MA 305 Homework 2

 

Due 11:59 pm on Friday April 11,  2003

 

Calculations necessary for these problems may be done either by hand or with Maple. Solutions are to be

submitted as a ASCII text (.txt) or Maple Worksheet (.mws) (version 7 or lower),  file via WolfWare.

 

If you use Microsoft word, please save your file as ascii text with a .txt extension before submitting the

file.

 

Incorrectly submitted files will result in NO CREDIT, so be sure the file you submit is readable in a text

editor or Maple. If you are using Windows, check text files using notepad to make sure it looks readable.

 

Show your work for full credit. This means show all of your maple commands or if done by hand show most of

the intermediate steps so we know how you arrived at your answer.

 

You must write up your own homework.  You may work together in the formulation of your answers, but you

must type your own file(i.e. no copying and pasting either).

 

Put your name and the names of all the people you worked with at the beginning of your submission file.

 

Questions about the assignment may be sent to the TA, Lauren D'Elia at  rldelia@math.ncsu.edu.

 

1.  Let

                     [2                 4                   2]

            A =[1                    5                   2]

                     [4                 -1                 9]

 

    a. Without computing A^-1, prove that A is invertible.

    b. Compute  3x3 matrices T and U such that TA=U and U is in row echelon form.

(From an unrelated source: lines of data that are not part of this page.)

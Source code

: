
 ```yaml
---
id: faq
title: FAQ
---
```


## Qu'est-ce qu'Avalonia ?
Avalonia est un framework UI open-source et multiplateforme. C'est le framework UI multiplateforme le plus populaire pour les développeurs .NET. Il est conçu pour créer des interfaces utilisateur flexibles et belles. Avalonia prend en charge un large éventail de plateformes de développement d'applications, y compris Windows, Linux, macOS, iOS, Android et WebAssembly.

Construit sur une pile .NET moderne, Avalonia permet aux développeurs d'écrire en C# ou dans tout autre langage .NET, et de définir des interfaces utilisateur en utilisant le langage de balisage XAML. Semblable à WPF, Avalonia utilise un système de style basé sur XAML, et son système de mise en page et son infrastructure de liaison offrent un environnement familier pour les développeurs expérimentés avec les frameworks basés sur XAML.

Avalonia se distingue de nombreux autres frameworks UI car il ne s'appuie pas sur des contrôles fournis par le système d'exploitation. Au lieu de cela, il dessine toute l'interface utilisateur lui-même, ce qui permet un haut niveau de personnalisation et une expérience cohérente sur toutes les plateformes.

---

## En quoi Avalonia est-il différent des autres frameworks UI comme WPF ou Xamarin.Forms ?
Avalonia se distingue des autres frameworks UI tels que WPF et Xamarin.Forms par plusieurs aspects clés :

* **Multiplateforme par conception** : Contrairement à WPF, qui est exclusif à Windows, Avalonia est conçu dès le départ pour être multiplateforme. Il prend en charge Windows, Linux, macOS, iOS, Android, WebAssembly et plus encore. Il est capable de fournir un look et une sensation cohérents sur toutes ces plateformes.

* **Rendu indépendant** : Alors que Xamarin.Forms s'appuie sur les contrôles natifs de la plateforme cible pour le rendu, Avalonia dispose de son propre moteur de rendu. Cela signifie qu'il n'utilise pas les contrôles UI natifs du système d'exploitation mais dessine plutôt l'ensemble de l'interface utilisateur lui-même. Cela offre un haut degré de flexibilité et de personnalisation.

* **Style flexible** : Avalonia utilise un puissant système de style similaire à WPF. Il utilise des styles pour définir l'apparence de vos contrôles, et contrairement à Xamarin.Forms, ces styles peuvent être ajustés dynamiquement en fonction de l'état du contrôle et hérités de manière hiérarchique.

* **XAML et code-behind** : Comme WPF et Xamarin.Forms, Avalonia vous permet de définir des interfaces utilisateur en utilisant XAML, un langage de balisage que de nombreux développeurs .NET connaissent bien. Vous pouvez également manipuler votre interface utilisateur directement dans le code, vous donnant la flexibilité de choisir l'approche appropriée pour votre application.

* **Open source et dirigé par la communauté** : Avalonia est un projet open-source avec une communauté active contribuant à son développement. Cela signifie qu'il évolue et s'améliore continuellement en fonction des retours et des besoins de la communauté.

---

    c. Write T as a product of elementary matrices.

   

2.  Let V be the set of all ordered pairs of real numbers with addition defined by
                           (x1,x2) + (y1,y2) = (x1 + y1, x2 + y2)

and scalar multiplication defined by

                                          m o (x1,x2) = (mx1,x2)

The scalar multiplication for this system is defined in an unusual way and consequently we'll use the symbol o in order to avoid confusion with the ordinary scalar multiplication of row vectors.  Prove or disprove that V a vector space with these operations.

3. Let

                     [1                 -2                 -1                 1]

             A =  [2                 4                   -3                 0]

                     [1                 2                   1                   5]

    a.Find a basis for the column space of A.

    b.Find a basis for the row space of A.

    c.What is the rank, r, of A.

    d.True or False, for any b in R3 there is a solution to Ax=b? Explain.

    e.True or False, for any b in R3 there is at most one solution to Ax=b? Explain.

 

4. Let S = {(x1,x2,x3)^T | x1 = x2}.  Prove that S is a subspace of R3.

Bonus:

What is a basis for the nullspace of A in #3?  Does the dim N(A) = n-r, where n is the number of columns A?